Sunday Morning, a new one-man show written by Nick Warren and performed by James Cuningham, is a masterpiece. It appears effortless, but there’s a rare depth to both the drama and the comedy. By LESLEY STONES.
James Cuningham just has to look out over the audience and his face says it all.
A hangdog look with a ‘why me’ expression. A middle-aged man whose life hasn’t quite worked out how he planned it because he never really planned it at all.
Cuningham quickly sketches the picture of his life in Sunday Morning, a one-man comedy, and once we’re up to speed, the action begins. And what action there is in this play: it’s rich with laughs, yet tinged with sadness too.
Cuningham plays Mat, a photographer who lives in what was a bachelor den until his girlfriend moved in by stealth. A bottle of shampoo here, a facial cleanser there.
He describes it vividly, and I’m laughing for a friend of mine whose own life has been disrupted two or three times by girlfriends casually leaving a shampoo in the bathroom, then moving in to be reunited with it.
Cuningham is describing the daily life of many, many people, and doing it with a wit, wisdom and eloquence that’s remarkable.
Sunday Morning was written by local playwright Nick Warren and directed by his wife Jenine Collocott, with Cuningham masterfully completing the ménage à trois.

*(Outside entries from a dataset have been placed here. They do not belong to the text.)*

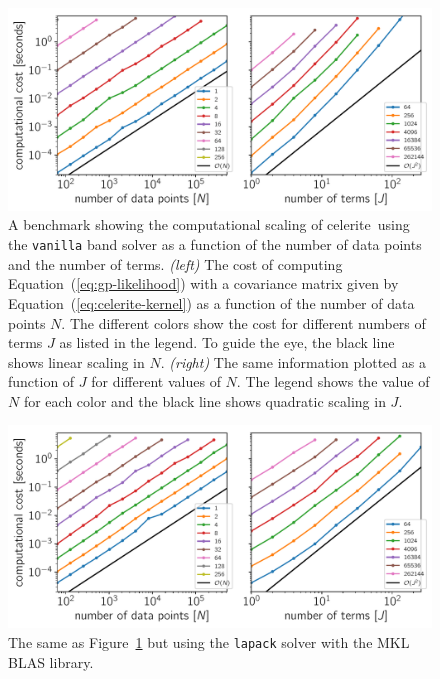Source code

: \documentclass[manuscript, letterpaper]{aastex6}
\newcommand{\project}[1]{\textsf{#1}}
\newcommand{\celerite}{\project{celerite}}
\newcommand{\figureref}[1]{\ref{fig:#1}}
\newcommand{\Figure}[1]{Figure~\figureref{#1}}
\newcommand{\figurelabel}[1]{\label{fig:#1}}
\renewcommand{\eqref}[1]{\ref{eq:#1}}
\newcommand{\Eq}[1]{Equation~(\eqref{#1})}
\newcommand{\eq}[1]{\Eq{#1}}
\begin{document}
\begin{figure}[!htbp]
\begin{center}
\includegraphics[width=\textwidth]{figures/benchmark_darwin.pdf}
\caption{A benchmark showing the computational scaling of \celerite\ using the
    \texttt{vanilla} band solver as a function of the number of data points
    and the number of terms.
    \emph{(left)} The cost of computing \eq{gp-likelihood} with a covariance
    matrix given by \eq{celerite-kernel} as a function of the number of data
    points $N$.
    The different colors show the cost for different numbers of terms $J$ as
    listed in the legend.
    To guide the eye, the black line shows linear scaling in $N$.
    \emph{(right)} The same information plotted as a function of $J$ for
    different values of $N$.
    The legend shows the value of $N$ for each color and the black line shows
    quadratic scaling in $J$.
    \figurelabel{benchmark}}
\end{center}
\end{figure}

\begin{figure}[!htbp]
\begin{center}
\includegraphics[width=\textwidth]{figures/benchmark_darwin_lapack.pdf}
\caption{The same as \Figure{benchmark} but using the \texttt{lapack} solver
    with the \project{MKL} \project{BLAS} library.
    \figurelabel{benchmark-lapack}}
\end{center}
\end{figure}
\end{document}
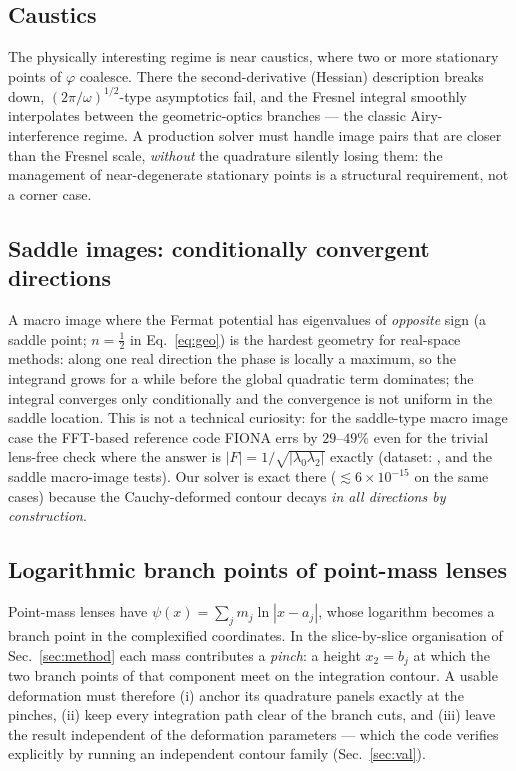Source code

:\documentclass[11pt,a4paper]{article}
\newcommand{\Fresnel}{F}
\begin{document}
\subsection{Caustics}
\label{sec:caustics}

The physically interesting regime is near caustics, where two or more
stationary points of $\varphi$ coalesce.  There the second-derivative
(Hessian) description breaks down, $(2\pi/\omega)^{1/2}$-type asymptotics
fail, and the Fresnel integral smoothly interpolates between the
geometric-optics branches --- the classic Airy-interference regime.  A
production solver must handle image pairs that are closer than the Fresnel
scale, {\it without} the quadrature silently losing them: the management of
near-degenerate stationary points is a structural requirement, not a corner
case.

\subsection{Saddle images: conditionally convergent directions}
\label{sec:saddle}

A macro image where the Fermat potential has eigenvalues of \emph{opposite}
sign (a saddle point; $n = \tfrac12$ in Eq.~\eqref{eq:geo}) is the hardest
geometry for real-space methods: along one real direction the phase is
locally a maximum, so the integrand grows for a while before the global
quadratic term dominates; the integral converges only conditionally and the
convergence is not uniform in the saddle location.  This is not a technical
curiosity: for the saddle-type macro image case the FFT-based reference code
FIONA errs by $29$--$49\%$ even for the trivial lens-free check where the
answer is $|\Fresnel| = 1/\sqrt{|\lambda_0\lambda_2|}$ exactly (dataset:
, and the saddle macro-image
tests).  Our solver is exact there ($\lesssim 6\times10^{-15}$ on the same
cases) because the Cauchy-deformed contour decays \emph{in all directions by
construction}.

\subsection{Logarithmic branch points of point-mass lenses}
\label{sec:branches}

Point-mass lenses have $\psi(x) = \sum_j m_j \ln|x-a_j|$, whose logarithm
becomes a branch point in the complexified coordinates.  In the
slice-by-slice organisation of Sec.~\ref{sec:method} each mass contributes a
\emph{pinch}: a height $x_2 = b_j$ at which the two branch points of that
component meet on the integration contour.  A usable deformation must
therefore (i) anchor its quadrature panels exactly at the pinches, (ii) keep
every integration path clear of the branch cuts, and (iii) leave the result
independent of the deformation parameters --- which the code verifies
explicitly by running an independent contour family (Sec.~\ref{sec:val}).
\end{document}

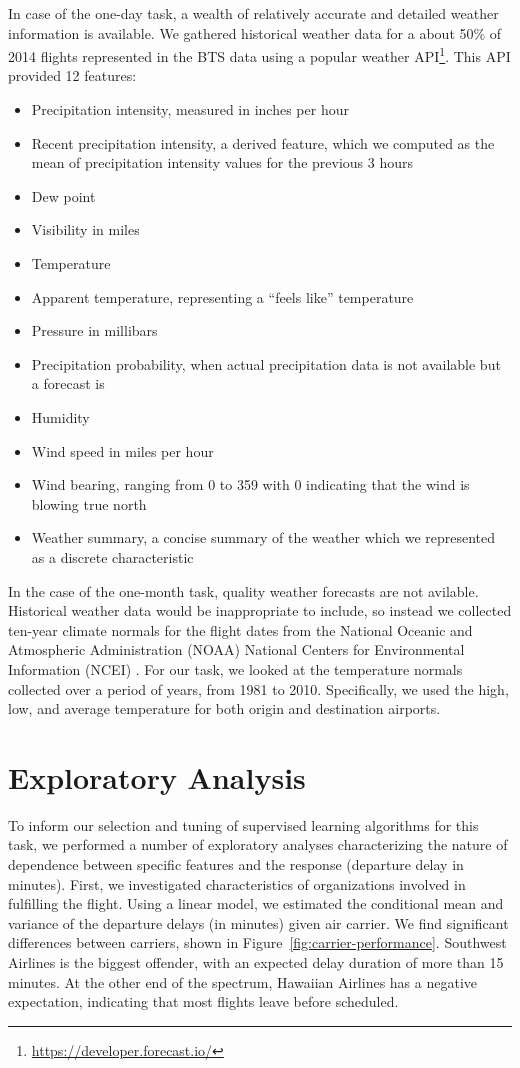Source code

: \documentclass[twocolumn]{article}
\begin{document}
In case of the one-day task, a wealth of relatively accurate and detailed weather information is available. We gathered historical weather data for a about 50\% of 2014 flights represented in the BTS data using a popular weather API\footnote{\url{https://developer.forecast.io/}}. This API provided 12 features:
\begin{itemize}
\item Precipitation intensity, measured in inches per hour
\item Recent precipitation intensity, a derived feature, which we computed as the mean of precipitation intensity values for the previous 3 hours
\item Dew point
\item Visibility in miles
\item Temperature
\item Apparent temperature, representing a ``feels like'' temperature
\item Pressure in millibars
\item Precipitation probability, when actual precipitation data is not available but a forecast is
\item Humidity
\item Wind speed in miles per hour
\item Wind bearing, ranging from 0 to 359 with 0 indicating that the wind is blowing true north
\item Weather summary, a concise summary of the weather which we represented as a discrete characteristic
\end{itemize}

In the case of the one-month task, quality weather forecasts are not avilable. Historical weather data would be inappropriate to include, so instead we collected ten-year climate normals for the flight dates from the National Oceanic and Atmospheric Administration (NOAA) National Centers for Environmental Information (NCEI) \citep{noaaclimatedata}.  For our task, we looked at the temperature normals collected over a period of years, from 1981 to 2010. Specifically, we used the high, low, and average temperature for both origin and destination airports.

\section{Exploratory Analysis}
\label{sec:exploratory}

To inform our selection and tuning of supervised learning algorithms for this task, we performed a number of exploratory analyses characterizing the nature of dependence between specific features and the response (departure delay in minutes). First, we investigated characteristics of organizations involved in fulfilling the flight. Using a linear model, we estimated the conditional mean and variance of the departure delays (in minutes) given air carrier. We find significant differences between carriers, shown in Figure~\ref{fig:carrier-performance}. Southwest Airlines is the biggest offender, with an expected delay duration of more than 15 minutes. At the other end of the spectrum, Hawaiian Airlines has a negative expectation, indicating that most flights leave before scheduled.
\end{document}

The action blends mime and narration as Mat leads us through his life, sharing a few disappointments and some unfulfilled ambitions. His stance is that it’s his life and he doesn’t want anyone else disrupting it. Yet now his girlfriend is unexpectedly pregnant, and he’s traumatised.
One of his sperm betrayed him, he says, delivering a fabulous piece of mime mimicking the casual way his sperm usually behave so there’s no chance of inflicting any permanent damage by fertilising the enemy egg. “My sperm know how I feel,” he cries in despair.
It’s self-analysis that everyone can relate to, enlivened by some wonderfully funny touches in the actions as well as the words. Cuningham is excellent at mime, movement and expressions and a natural raconteur, word-perfect although he sounds like he’s just having a friendly chat with us, his newfound confidantes.
He lays his emotions bare, and it feels like we’re no longer watching an actor, we’re watching middle-aged Mat re-evaluate his life and everything in it.
Much of the action is spent jogging through Johannesburg, with that image created by a collage of the Joburg skyline behind him. Music helps him to run, then sneakily changes the mood and atmosphere as he jogs into a dark and dubious area of the city. Now his words and movements create a palpable fear and tension on the stage, with menacing music from Pink Floyd heightening the sense that all is not well; something dreadful is about to happen.
All this oozing forth from one man with minimal props to support him.
We were a depressingly small audience on the night I saw the show, but the play had us all laughing out loud, then sniffing or wiping away tears as unresolved issues bubbled up from within.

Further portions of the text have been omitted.